Besides things about translations, the book is full of great information on many languages, which makes it a gem for word lovers of all kinds. It is also written with a lot of wit.

WHAT IS IT ABOUT

Funny and surprising on every page, Is That a Fish in Your Ear? offers readers new insight into the mystery of how we come to know what someone else means—whether we wish to understand Astérix cartoons or a foreign head of state. Using translation as his lens, David Bellos shows how much we can learn about ourselves by exploring the ways we use translation, from the historical roots of written language to the stylistic choices of Ingmar Bergman, from the United Nations General Assembly to the significance of James Cameron’s Avatar. Is That a Fish in Your Ear? ranges across human experience to describe why translation sits deep within us all, and why we need it in so many situations, from the spread of religion to our appreciation of literature; indeed, Bellos claims that all writers are by definition translators. Written with joie de vivre, reveling both in misunderstanding and communication, littered with wonderful asides, it promises any reader new eyes through which to understand the world.

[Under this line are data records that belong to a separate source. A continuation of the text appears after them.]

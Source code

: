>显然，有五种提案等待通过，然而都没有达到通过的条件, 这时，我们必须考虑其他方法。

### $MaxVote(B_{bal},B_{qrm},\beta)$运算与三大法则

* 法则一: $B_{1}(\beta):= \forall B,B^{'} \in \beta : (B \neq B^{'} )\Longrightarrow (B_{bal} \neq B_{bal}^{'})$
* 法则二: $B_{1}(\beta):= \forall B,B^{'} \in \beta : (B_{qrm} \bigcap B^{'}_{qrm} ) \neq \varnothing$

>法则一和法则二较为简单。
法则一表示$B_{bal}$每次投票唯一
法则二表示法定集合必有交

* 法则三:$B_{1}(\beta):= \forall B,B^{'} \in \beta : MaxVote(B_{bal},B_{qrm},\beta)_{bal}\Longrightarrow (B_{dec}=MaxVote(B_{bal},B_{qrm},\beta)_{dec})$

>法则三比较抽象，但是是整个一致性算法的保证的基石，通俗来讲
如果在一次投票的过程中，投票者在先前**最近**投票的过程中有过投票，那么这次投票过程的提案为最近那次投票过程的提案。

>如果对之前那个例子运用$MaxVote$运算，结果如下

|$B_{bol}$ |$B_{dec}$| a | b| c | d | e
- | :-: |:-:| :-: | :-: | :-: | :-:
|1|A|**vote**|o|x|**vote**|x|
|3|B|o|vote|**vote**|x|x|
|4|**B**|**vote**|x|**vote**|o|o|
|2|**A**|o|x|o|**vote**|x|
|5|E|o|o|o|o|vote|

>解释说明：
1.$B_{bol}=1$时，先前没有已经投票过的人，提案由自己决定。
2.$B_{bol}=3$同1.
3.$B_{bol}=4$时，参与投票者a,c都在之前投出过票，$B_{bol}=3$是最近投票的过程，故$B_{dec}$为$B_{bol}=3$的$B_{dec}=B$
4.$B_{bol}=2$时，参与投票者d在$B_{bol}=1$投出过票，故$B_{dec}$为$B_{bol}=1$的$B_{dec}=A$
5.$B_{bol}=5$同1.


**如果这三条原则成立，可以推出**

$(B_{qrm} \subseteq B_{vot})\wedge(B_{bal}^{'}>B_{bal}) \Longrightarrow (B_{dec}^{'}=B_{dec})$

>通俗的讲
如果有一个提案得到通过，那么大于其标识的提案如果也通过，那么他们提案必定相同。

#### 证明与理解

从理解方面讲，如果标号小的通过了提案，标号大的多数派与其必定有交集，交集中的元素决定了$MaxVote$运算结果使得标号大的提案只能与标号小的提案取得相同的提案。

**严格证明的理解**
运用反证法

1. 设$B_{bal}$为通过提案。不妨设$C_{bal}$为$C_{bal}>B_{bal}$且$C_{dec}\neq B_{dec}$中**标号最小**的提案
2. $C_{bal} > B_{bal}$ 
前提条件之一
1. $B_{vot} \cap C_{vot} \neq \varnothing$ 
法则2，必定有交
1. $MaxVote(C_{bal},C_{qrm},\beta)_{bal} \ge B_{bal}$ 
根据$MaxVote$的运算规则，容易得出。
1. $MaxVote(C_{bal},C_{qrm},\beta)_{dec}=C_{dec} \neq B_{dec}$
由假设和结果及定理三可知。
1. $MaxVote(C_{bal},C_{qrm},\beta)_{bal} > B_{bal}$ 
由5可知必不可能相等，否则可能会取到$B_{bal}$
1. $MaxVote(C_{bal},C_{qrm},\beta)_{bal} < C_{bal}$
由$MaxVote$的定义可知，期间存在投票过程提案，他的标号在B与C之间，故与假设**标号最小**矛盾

In the words of Bellos: “The practice of translation rests on two presuppositions. The first is that we are all different: we speak different tongues, and see the world in ways that are deeply influenced by the particular features of the tongue that we speak. The second is that we are all the same—that we can share the same broad and narrow kinds of feelings, information, understandings, and so forth. Without both of these suppositions, translation could not exist. Nor could anything we would like to call social life. Translation is another name for the human condition.” [on the publisher’s website]

EXCERPTS

p.166

Translation is another name for the human condition.
p.324

Translation is a first step towards civilization.
p.337

ABOUT THE AUTHOR

 

David Bellos is the director of the Program in Translation and Intercultural Communication at Princeton University, where he is also a professor of French and comparative literature. He has won many awards for his translations of Georges Perec, Ismail Kadare, and others, including the Man Booker International Translator’s Award. He also received the Prix Goncourt for George Perec: A Life in Words.

REVIEWS BY OTHERS

“[Bellos] offers an anthropology of translation acts. But through this anthropology a much grander project emerges. The old theories were elegiac, stately; they were very much severe. Bellos is practical, and sprightly. He is unseduced by elegy. And this is because he is on to something new . . . Dazzlingly inventive.” —Adam Thirlwell, The New York Times

“In the guise of a book about translation this is a richly original cultural history . . . A book for anyone interested in words, language and cultural anthropology. Mr Bellos’s fascination with his subject is itself endlessly fascinating.” —The Economist

“For anyone with a passing interest in language this work is enthralling . . . A wonderful celebration of the sheer diversity of language and the place it occupies in human endeavour. Conducted by a man who clearly knows his stuff, it is a whirlwind tour round the highways and byways of translation in all its glorious forms, from literary fiction to car repair manuals, from the Nuremberg trials to decoding at Bletchley Park.” —The Scotsman

= All these reviews come from the publisher’s website [link above, at the end of the synopsis]. You can also find there a longer excerpt, and a fascinating interview of the author on NPR.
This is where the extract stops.